Regarding arsenic, good removal rates were recorded by Mukherjee, who observed 70–76% removal by Aspergillus flavus and A. niger at 100 ppm arsenic present in solution [28]. These fungal strains were previously isolated from polluted sites of Kolkata.

Arsenic bioremoval by means of fungal strains belonging to the Penicillium Link 1809 genus was also studied. Visoottiviseth and Panviroj, reported that Penicillium sp. was able to uptake arsenic, reaching 30% arsenate removal and 40% arsenate after five-day incubation in liquid solution [27]. Shrivastava K. et al. showed that Penicillium polonicum expressed an excellent accumulation capacity, reaching up to 89,92% removal of arsenate from medium [54].

The genus Penicillium also achieved good results with other heavy metals. The study conducted by Chen et al. demonstrates the ability of Penicillium simplicissimum to reduce the phytotoxicity of Cd and Pb [55]. Lead removal was efficient for four different fungi, all belonging to the genus Penicillium [45,56].

In our study, Penicillium and Aspergillus strains, isolated from arsenic-polluted water, successfully grew and showed arsenic bioaccumulating activity. To the best of our knowledge, our study is the first to assess the behavior of Penicillium expansum in the presence of arsenic. Allochthonous fungi developed well, without expressing any uptake capacities. These fungi appear to be able to live in the presence of heavy metals at high concentrations in the hostile environmental conditions taken into account in our investigation. This result further confirms the advantage of exploiting native fungal strains in heavy metal bioremoval protocols and agrees with the observations of Bharagava and Chowdhary and Khan et al. [16,57].

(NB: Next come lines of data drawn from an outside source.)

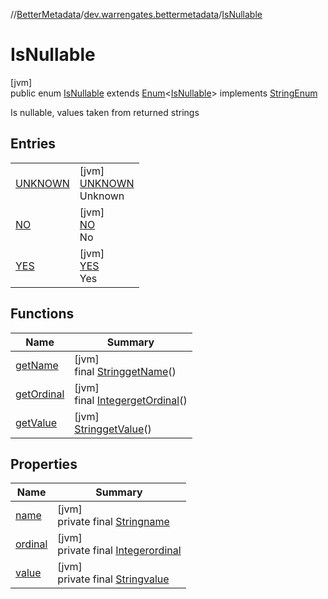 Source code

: //[BetterMetadata](../../../index.md)/[dev.warrengates.bettermetadata](../index.md)/[IsNullable](index.md)

# IsNullable

[jvm]\
public enum [IsNullable](index.md) extends [Enum](https://docs.oracle.com/javase/8/docs/api/java/lang/Enum.html)&lt;[IsNullable](index.md)&gt; implements [StringEnum](../-string-enum/index.md)

Is nullable, values taken from returned strings

## Entries

| | |
|---|---|
| [UNKNOWN](-u-n-k-n-o-w-n/index.md) | [jvm]<br>[UNKNOWN](-u-n-k-n-o-w-n/index.md)<br>Unknown |
| [NO](-n-o/index.md) | [jvm]<br>[NO](-n-o/index.md)<br>No |
| [YES](-y-e-s/index.md) | [jvm]<br>[YES](-y-e-s/index.md)<br>Yes |

## Functions

| Name | Summary |
|---|---|
| [getName](get-name.md) | [jvm]<br>final [String](https://docs.oracle.com/javase/8/docs/api/java/lang/String.html)[getName](get-name.md)() |
| [getOrdinal](get-ordinal.md) | [jvm]<br>final [Integer](https://docs.oracle.com/javase/8/docs/api/java/lang/Integer.html)[getOrdinal](get-ordinal.md)() |
| [getValue](get-value.md) | [jvm]<br>[String](https://docs.oracle.com/javase/8/docs/api/java/lang/String.html)[getValue](get-value.md)() |

## Properties

| Name | Summary |
|---|---|
| [name](../-version-column-type/-i-s_-p-s-e-u-d-o_-c-o-l-u-m-n/index.md#-372974862%2FProperties%2F-1216412040) | [jvm]<br>private final [String](https://docs.oracle.com/javase/8/docs/api/java/lang/String.html)[name](../-version-column-type/-i-s_-p-s-e-u-d-o_-c-o-l-u-m-n/index.md#-372974862%2FProperties%2F-1216412040) |
| [ordinal](../-version-column-type/-i-s_-p-s-e-u-d-o_-c-o-l-u-m-n/index.md#-739389684%2FProperties%2F-1216412040) | [jvm]<br>private final [Integer](https://docs.oracle.com/javase/8/docs/api/java/lang/Integer.html)[ordinal](../-version-column-type/-i-s_-p-s-e-u-d-o_-c-o-l-u-m-n/index.md#-739389684%2FProperties%2F-1216412040) |
| [value](-y-e-s/index.md#523724818%2FProperties%2F-1216412040) | [jvm]<br>private final [String](https://docs.oracle.com/javase/8/docs/api/java/lang/String.html)[value](-y-e-s/index.md#523724818%2FProperties%2F-1216412040) |
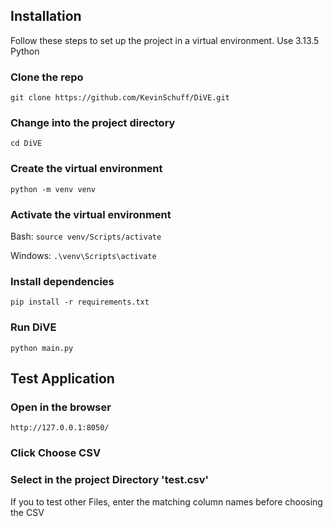 ## Installation

Follow these steps to set up the project in a virtual environment.
Use 3.13.5 Python

### Clone the repo

`git clone https://github.com/KevinSchuff/DiVE.git`

### Change into the project directory

`cd DiVE`

### Create the virtual environment

`python -m venv venv`

### Activate the virtual environment

Bash: `source venv/Scripts/activate`

Windows: `.\venv\Scripts\activate`

### Install dependencies

`pip install -r requirements.txt`

### Run DiVE

`python main.py`

## Test Application

### Open in the browser

`http://127.0.0.1:8050/`

### Click Choose CSV

### Select in the project Directory 'test.csv'

If you to test other Files, enter the matching column names before choosing the CSV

Monitoring and data collection are crucial for the development of efficient applications, especially in the context of in situ bioremediation. Identifying effective strains capable of degrading and bioaccumulating is essential for mycoremediation applications. For instance, mycoremediation of water contaminated with metals is a feasible application. Fungi can be inoculated into contaminated water, and as the mycelial mass grows, it accumulates metals and decontaminates the water. Through simple filtration, the decontaminated water can then be separated from the fungal mass.

In other cases, it is possible to introduce special filters with fungal inoculum into the contaminated water, separated physically but not chemically from the surrounding water. Once the fungus develops within the filter, it is sufficient to remove it, resulting in decontaminated water.

4. Conclusions

This work deals with allochthonous and native fungi isolated from arsenic-rich groundwater. The selection of fungal strains plays a crucial role. Indigenous fungi, isolated from contaminated environmental matrices, represent the essential tool to act efficiently with low environmental impacts. Indeed, local strains are metabolically adapted to the environment, without threatening the local biodiversity.

The main purpose of this work was to evaluate the adaptive and bioaccumulation abilities of the strains isolated from polluted groundwater and the strains selected from the ColD collection. Screening assays allowed us to evaluate their tolerance capacities. The best performing strains were selected for bioaccumulation tests. The results showed that all the tested fungal strains tolerate arsenic, even though only the native fungi show bioaccumulation capacities. This suggests that the exploitation of native fungi is preferable in mycoremediation protocols.

Future developments in this work and in this field will aim to investigate the best environmental conditions to support fungal bioaccumulation. Factors such as temperature, pH, oxygen availability and nutrients can significantly affect the metabolic rhythms of fungi. These parameters serve as benchmarks for an efficient utilization of fungi in mycoremediation protocols. These methods are particularly applicable in the case of waters, as it is easy to separate the bioremediating fungal mass from the water matrix once decontaminated.